*** Opening Data records ***
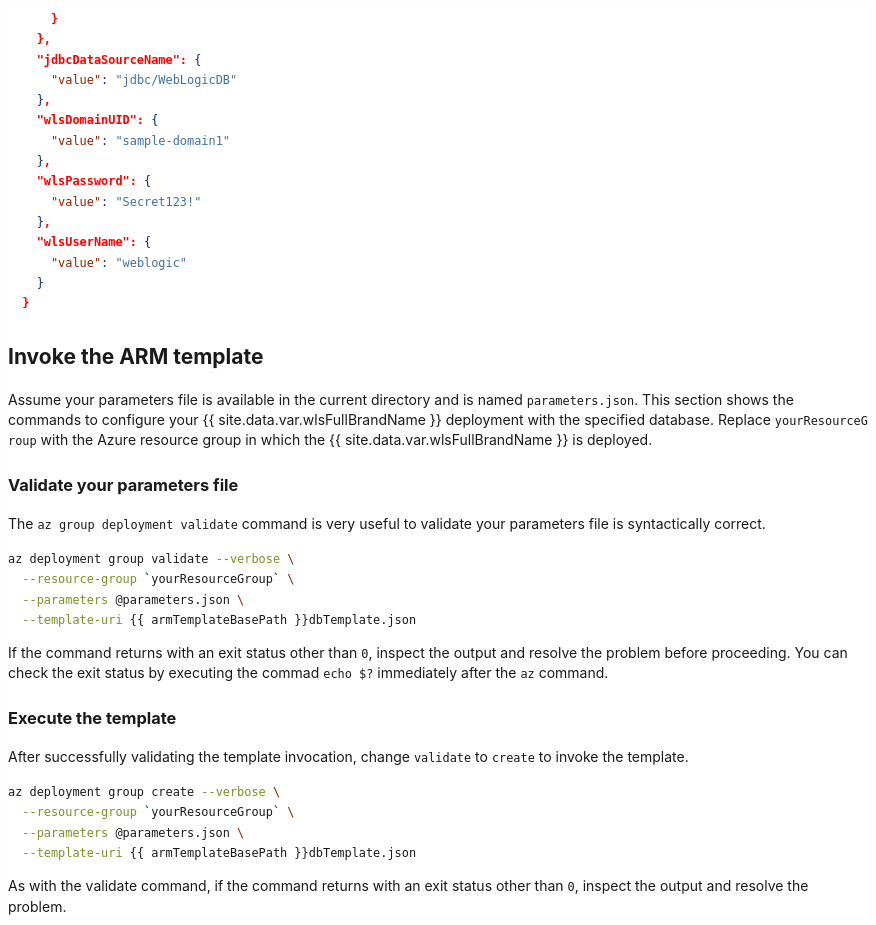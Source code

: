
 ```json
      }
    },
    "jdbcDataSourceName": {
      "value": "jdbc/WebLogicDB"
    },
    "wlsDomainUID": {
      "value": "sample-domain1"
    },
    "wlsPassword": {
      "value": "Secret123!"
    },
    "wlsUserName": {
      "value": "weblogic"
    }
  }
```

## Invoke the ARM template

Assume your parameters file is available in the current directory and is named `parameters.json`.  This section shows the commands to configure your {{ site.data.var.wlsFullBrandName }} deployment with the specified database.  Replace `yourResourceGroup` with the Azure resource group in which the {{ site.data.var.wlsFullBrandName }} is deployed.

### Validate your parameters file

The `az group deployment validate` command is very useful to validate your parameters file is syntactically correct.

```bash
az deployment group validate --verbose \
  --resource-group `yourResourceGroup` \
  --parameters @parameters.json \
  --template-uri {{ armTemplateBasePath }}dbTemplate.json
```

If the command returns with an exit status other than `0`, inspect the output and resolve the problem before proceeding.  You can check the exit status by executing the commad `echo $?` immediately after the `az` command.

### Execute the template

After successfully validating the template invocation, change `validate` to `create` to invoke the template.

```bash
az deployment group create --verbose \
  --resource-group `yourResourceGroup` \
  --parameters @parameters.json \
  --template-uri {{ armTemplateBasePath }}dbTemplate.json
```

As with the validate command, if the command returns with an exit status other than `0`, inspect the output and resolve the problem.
*** Closing Data records ***
Task instructions ->
Every line from the one containing "the problem before" through the end of the entries above must be echoed exactly, with both ends kept.

Answer to this problem ->
If the command returns with an exit status other than `0`, inspect the output and resolve the problem before proceeding.  You can check the exit status by executing the commad `echo $?` immediately after the `az` command.

### Execute the template

After successfully validating the template invocation, change `validate` to `create` to invoke the template.

```bash
az deployment group create --verbose \
  --resource-group `yourResourceGroup` \
  --parameters @parameters.json \
  --template-uri {{ armTemplateBasePath }}dbTemplate.json
```

As with the validate command, if the command returns with an exit status other than `0`, inspect the output and resolve the problem.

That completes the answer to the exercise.